# YOUR ASSIGNMENT:
Search the records for the word "drwxr" and pick out every line that has it.

BEGIN SOURCE DATA

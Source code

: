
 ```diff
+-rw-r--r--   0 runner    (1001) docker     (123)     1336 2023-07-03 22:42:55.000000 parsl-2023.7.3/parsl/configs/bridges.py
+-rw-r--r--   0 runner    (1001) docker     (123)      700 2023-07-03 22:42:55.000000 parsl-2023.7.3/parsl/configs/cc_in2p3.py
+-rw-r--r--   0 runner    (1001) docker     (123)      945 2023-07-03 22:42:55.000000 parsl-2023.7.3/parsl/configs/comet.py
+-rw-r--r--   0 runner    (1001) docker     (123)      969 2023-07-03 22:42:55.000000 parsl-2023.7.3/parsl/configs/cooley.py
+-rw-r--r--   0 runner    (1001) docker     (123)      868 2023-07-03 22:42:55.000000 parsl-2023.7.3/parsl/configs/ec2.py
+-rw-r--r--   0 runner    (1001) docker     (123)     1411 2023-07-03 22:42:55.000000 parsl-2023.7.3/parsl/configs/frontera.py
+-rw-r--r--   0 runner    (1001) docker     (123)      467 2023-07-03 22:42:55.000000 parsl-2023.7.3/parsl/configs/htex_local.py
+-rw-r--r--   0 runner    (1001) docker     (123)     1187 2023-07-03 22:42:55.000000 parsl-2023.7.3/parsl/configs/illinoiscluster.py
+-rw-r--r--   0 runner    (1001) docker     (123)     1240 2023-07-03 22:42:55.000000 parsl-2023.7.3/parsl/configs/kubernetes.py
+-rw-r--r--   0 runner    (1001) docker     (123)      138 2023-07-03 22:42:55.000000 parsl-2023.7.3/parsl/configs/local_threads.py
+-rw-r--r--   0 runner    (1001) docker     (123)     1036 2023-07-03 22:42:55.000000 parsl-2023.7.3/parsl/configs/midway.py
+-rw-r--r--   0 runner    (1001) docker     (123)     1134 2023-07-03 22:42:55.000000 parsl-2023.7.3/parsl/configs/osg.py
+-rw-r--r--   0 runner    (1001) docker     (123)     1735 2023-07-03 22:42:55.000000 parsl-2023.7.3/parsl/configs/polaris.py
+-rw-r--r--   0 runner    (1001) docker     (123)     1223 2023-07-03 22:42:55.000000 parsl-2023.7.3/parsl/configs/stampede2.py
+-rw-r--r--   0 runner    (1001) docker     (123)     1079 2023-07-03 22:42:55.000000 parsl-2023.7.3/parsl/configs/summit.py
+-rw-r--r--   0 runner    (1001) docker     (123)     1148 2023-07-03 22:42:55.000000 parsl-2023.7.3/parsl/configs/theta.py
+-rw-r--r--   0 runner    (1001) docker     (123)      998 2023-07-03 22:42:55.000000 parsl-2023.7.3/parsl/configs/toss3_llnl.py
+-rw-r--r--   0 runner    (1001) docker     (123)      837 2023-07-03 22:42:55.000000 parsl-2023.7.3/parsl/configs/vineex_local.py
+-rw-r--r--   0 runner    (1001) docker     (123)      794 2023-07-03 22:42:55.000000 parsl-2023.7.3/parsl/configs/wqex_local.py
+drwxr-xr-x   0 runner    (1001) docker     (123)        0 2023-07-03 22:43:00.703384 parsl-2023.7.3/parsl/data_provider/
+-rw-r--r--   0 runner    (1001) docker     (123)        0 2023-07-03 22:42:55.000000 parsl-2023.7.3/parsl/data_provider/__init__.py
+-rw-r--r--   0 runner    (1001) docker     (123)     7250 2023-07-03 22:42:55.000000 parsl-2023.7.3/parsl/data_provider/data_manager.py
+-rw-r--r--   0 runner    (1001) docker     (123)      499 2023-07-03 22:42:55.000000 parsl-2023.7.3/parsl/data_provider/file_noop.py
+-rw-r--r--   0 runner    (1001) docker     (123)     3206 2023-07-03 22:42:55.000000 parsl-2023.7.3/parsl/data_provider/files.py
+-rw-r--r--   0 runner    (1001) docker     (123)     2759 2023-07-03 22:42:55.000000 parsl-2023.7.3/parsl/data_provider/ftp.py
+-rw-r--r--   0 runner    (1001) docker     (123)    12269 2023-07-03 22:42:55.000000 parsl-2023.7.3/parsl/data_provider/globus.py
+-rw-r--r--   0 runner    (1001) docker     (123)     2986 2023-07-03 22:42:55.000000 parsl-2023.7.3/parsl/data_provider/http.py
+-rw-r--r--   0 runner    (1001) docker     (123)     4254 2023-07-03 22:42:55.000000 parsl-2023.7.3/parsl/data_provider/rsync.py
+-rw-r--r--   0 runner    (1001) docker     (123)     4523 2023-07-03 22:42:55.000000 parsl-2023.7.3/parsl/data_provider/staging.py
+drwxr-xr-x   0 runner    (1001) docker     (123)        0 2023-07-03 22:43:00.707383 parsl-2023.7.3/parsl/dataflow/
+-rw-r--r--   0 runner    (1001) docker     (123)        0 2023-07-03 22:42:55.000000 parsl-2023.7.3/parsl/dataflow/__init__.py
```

END SOURCE DATA

# RESULT FOR THIS EXERCISE:
+drwxr-xr-x   0 runner    (1001) docker     (123)        0 2023-07-03 22:43:00.703384 parsl-2023.7.3/parsl/data_provider/
+drwxr-xr-x   0 runner    (1001) docker     (123)        0 2023-07-03 22:43:00.707383 parsl-2023.7.3/parsl/dataflow/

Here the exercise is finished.